Another trend taking shape in 2018 is the rise in demand for security outsourcing. Frustrated by an inability to find the talent they need and challenged to stay abreast of the latest developments in security technology, many customers now believe that their money is better spent on outsourcing all or part of their security needs to a third-party specialist. Some customers want McAfee and its partners to replace what they already have and then provide security as a service for a monthly fee, while others want greater help running the infrastructure they already have. With a partner looking out for their everyday security needs, many customers hope to free their own security experts so they may focus on higher-order security priorities.
This will be welcome news to the likes of DXC and other managed security service providers.
Speaking of MSSPs, I asked Steranka how he sees this community evolving. Steranka has concerns over the model, he confides, due mostly to the large capital investments it requires. Not a lot of MSSPs are making significant money today, he notes, despite rising sales. What is more, the market is attracting a significant number of new entrants, some of whom operate at much greater scale and efficiency than regional or local providers. Unlike smaller MSSPs, these global providers have software development centers hard at work adding artificial intelligence (AI), data analytics and process automation to their security offerings.
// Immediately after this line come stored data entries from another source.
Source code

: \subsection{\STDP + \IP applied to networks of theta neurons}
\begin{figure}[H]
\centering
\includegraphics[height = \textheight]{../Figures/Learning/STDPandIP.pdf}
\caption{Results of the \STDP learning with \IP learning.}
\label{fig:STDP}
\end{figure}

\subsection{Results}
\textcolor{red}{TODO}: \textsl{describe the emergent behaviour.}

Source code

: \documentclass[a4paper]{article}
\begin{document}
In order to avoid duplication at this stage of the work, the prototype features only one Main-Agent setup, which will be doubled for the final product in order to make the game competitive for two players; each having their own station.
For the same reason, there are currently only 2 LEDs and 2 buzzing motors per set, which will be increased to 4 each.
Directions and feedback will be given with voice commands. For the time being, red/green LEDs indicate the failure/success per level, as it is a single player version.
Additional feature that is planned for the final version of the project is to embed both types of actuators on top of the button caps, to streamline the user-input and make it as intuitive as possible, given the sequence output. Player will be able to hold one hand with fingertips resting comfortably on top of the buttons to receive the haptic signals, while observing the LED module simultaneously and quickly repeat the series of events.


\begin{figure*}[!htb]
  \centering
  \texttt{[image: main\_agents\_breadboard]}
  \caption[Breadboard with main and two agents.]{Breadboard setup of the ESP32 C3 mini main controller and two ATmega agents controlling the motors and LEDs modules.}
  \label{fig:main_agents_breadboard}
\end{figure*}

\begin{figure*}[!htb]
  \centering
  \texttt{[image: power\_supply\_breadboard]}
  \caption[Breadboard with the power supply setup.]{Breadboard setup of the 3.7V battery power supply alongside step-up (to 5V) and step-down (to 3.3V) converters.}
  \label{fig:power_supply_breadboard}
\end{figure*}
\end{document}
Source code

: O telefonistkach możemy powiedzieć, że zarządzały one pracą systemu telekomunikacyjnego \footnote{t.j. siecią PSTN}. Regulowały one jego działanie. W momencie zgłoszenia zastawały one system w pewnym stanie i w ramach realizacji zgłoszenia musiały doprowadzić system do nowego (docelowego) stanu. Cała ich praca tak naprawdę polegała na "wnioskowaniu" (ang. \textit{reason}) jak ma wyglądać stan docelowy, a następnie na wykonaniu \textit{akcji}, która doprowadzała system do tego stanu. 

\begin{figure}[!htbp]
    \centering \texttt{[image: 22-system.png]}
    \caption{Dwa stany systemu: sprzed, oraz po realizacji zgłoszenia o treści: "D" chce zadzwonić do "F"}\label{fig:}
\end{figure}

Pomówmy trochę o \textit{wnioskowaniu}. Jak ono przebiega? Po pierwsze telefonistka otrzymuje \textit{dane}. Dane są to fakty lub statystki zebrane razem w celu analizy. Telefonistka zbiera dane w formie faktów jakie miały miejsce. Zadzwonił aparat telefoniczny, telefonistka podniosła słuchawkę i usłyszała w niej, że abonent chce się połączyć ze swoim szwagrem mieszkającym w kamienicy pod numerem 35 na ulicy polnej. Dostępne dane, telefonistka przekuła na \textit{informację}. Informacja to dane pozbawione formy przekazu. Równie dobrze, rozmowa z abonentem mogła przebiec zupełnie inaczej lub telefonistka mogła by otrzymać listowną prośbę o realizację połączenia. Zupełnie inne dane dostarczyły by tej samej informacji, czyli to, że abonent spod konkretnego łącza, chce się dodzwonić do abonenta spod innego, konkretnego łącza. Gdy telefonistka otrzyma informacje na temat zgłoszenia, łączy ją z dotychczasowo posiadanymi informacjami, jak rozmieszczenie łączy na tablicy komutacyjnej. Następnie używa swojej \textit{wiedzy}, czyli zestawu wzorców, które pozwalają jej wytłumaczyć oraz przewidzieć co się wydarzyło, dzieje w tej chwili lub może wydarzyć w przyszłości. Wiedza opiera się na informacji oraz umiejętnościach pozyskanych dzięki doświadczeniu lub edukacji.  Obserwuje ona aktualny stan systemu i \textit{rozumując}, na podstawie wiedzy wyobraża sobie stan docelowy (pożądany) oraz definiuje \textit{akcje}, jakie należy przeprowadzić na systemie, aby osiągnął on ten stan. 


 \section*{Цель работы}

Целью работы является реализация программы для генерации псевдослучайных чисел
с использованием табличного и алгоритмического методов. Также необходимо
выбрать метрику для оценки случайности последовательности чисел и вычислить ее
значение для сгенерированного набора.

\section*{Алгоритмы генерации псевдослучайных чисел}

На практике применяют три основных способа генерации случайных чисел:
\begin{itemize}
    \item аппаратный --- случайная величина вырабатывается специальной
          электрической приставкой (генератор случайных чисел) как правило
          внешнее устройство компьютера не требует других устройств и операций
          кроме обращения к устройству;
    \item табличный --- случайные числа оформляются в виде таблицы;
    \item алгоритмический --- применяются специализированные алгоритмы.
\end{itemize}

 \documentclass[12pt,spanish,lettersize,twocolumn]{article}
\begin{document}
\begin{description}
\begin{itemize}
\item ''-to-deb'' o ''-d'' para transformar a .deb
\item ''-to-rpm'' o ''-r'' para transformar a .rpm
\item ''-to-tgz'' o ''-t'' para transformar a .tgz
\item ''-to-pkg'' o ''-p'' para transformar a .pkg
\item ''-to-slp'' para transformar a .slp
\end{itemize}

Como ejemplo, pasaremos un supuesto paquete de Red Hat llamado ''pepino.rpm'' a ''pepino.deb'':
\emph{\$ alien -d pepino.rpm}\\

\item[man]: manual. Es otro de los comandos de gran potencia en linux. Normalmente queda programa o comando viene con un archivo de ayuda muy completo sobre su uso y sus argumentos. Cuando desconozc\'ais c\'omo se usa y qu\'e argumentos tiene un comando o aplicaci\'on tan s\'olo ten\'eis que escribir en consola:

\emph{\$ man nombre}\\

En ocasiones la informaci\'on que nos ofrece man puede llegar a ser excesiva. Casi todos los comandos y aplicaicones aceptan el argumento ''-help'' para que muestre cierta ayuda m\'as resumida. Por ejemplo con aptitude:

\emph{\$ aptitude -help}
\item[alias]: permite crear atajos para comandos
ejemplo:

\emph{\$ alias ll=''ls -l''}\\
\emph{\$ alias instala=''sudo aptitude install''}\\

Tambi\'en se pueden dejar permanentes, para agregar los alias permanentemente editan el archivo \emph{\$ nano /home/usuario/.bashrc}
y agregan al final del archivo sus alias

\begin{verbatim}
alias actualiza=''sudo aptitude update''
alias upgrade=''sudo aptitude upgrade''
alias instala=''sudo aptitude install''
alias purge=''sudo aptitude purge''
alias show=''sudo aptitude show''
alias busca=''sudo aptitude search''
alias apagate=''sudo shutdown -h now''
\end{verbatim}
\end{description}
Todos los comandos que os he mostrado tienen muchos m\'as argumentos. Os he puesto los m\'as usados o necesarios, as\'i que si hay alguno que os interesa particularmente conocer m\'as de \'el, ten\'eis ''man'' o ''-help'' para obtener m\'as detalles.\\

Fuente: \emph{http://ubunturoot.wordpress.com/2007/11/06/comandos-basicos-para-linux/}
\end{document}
How long before these efforts create a competitive advantage over locally operated MSSPs?
One area that shows great promise for smaller MSSPs is white-labeling security services from large-scale providers that are building world-class security operations centers (SOCs). Starting from a relatively small base today, Steranka believes that small MSSPs will soon find a number of providers to choose from. This includes telecom providers such as Verizon, PSA and RMM companies such as Continuum, and independent SOC operators and platform providers such as CyFlare and BlackStratus.
What business and rewards models will prevail remains to be seen. But it’s clear already that agent programs from white-label SOC providers are poised for significant growth in 2018.
One of the big surprises for McAfee in 2017 was the success of its Distribution Managed Partner program. Participating distributors take responsibility for recruiting, enabling and supporting VARs and MSPs that have not yet developed robust security practices, or who are new to McAfee. For these partners, participating distributors offer everything from integration support, staff augmentation, implementation design and more. McAfee has generated an additional $100 million in new business from distribution managed partners, mostly in the Asia-Pacific region. In the second half of 2017, however, both Ingram Micro and Tech Data began to see increased growth in their respective programs, and McAfee expects even more growth in 2018.
Security, Steranka believes, is transitioning. For the past two-to-three years, there has been a flood of new security tools, apps or services for partners to sell. That’s led to a jump in managed-security sales. But customers are struggling to make sense of everything they have bought from the 2,000 or so vendors competing in the market. As a result, they have shifted their priorities from perceived gaps or one-off widgets. Now, they want more automation, more data-backed assurances and better clarity on the threat landscape before them.
In addition to shifting customer priorities, there is new competition for partners, especially in the enterprise segment. In this market, large-scale security specialists now find themselves competing with organizations that sell business solutions with security baked in. In many instances, the security that accompanies the business solutions they sell to a corporate function is determined without the involvement of IT or an organization’s top trusted security partner.
Understanding these market dynamics won’t make you a more capable security provider per se, but they will help you transform into a more competitive organization.
In an era when customers need more than a prayer to keep them safe, that’s a good thing.